■ YOUR GOAL
Go through the records below and show every line with the string "begin".

■ Collected data entries
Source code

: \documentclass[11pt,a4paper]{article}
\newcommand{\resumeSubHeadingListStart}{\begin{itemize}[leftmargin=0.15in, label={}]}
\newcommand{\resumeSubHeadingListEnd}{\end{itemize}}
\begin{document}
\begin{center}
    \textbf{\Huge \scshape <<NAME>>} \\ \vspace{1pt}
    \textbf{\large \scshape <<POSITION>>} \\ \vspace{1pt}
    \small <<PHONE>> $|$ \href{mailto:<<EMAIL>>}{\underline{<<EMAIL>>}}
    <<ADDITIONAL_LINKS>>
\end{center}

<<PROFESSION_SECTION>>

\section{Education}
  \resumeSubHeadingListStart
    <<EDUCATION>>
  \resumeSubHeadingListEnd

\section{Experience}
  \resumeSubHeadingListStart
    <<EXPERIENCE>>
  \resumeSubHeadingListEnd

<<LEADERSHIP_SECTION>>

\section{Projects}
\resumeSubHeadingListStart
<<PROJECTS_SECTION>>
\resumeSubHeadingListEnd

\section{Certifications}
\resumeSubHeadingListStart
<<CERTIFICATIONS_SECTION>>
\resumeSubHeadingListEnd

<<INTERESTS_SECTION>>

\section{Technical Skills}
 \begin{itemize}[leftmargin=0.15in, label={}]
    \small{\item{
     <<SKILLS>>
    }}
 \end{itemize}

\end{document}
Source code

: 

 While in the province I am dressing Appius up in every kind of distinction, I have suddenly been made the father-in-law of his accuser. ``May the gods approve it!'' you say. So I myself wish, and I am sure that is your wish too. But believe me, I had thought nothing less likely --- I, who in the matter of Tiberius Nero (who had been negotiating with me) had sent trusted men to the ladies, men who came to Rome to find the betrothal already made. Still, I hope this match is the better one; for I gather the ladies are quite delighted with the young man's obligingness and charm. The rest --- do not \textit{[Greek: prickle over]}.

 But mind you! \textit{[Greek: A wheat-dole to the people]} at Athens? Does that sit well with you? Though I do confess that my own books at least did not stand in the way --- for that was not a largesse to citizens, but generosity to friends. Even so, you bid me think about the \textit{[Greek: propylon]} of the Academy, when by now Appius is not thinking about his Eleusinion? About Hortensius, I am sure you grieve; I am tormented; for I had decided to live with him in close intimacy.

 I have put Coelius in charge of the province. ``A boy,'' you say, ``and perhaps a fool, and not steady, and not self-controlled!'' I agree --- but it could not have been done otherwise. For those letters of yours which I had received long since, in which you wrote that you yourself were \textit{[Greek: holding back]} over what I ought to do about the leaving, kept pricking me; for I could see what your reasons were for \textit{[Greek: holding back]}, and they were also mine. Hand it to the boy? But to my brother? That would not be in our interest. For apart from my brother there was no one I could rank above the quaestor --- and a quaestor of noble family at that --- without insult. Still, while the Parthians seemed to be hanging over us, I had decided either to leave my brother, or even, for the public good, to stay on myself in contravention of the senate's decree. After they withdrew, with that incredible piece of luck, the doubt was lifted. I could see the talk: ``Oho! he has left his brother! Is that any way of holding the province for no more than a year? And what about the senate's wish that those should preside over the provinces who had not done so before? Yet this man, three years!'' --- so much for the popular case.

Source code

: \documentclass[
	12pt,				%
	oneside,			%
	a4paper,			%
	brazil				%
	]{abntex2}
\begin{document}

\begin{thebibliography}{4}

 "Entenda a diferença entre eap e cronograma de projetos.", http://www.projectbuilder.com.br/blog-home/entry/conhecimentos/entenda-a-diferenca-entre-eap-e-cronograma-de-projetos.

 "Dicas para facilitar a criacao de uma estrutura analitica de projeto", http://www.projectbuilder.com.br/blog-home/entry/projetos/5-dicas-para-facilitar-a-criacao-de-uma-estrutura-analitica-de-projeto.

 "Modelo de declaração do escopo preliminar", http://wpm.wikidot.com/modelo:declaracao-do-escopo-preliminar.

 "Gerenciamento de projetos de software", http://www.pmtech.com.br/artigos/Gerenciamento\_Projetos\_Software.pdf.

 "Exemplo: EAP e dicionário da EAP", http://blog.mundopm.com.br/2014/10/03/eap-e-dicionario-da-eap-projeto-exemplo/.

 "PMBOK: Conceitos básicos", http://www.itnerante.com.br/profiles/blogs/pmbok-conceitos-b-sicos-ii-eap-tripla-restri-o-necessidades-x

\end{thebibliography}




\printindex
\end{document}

==

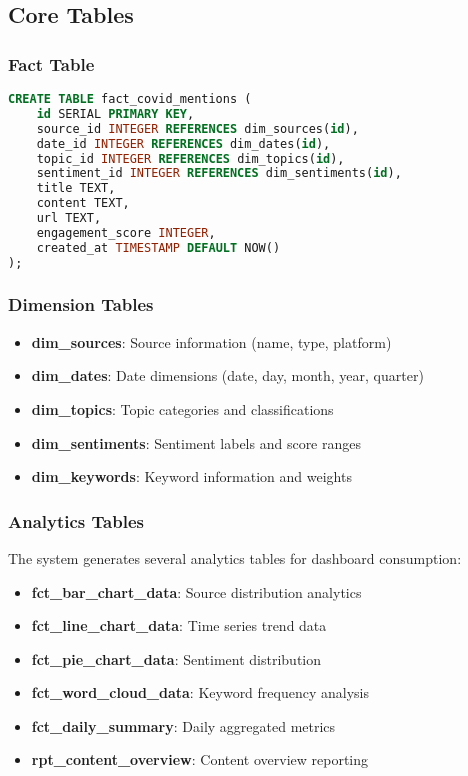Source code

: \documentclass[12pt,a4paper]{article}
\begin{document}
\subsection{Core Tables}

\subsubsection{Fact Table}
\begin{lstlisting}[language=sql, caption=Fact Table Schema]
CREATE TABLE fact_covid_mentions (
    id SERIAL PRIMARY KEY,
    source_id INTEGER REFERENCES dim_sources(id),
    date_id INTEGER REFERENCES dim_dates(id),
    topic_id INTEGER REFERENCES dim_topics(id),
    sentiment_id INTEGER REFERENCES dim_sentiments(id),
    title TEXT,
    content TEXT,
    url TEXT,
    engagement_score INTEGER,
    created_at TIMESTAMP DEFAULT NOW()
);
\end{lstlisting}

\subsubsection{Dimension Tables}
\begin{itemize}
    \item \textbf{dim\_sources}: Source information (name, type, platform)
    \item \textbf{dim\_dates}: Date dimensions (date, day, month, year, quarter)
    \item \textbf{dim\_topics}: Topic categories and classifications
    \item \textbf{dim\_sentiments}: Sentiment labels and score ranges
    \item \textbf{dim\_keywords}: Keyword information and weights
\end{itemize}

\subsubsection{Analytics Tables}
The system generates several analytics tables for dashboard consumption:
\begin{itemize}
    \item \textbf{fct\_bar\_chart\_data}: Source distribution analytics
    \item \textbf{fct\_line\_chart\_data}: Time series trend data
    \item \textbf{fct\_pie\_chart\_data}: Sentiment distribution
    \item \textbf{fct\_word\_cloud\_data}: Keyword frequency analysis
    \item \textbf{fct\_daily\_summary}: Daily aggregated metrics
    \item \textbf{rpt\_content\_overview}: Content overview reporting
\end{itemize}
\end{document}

■ TASK OUTPUT
\newcommand{\resumeSubHeadingListStart}{\begin{itemize}[leftmargin=0.15in, label={}]}
\begin{document}
\begin{center}
 \begin{itemize}[leftmargin=0.15in, label={}]
\begin{document}
\begin{thebibliography}{4}
\begin{document}
\begin{lstlisting}[language=sql, caption=Fact Table Schema]
\begin{itemize}
\begin{itemize}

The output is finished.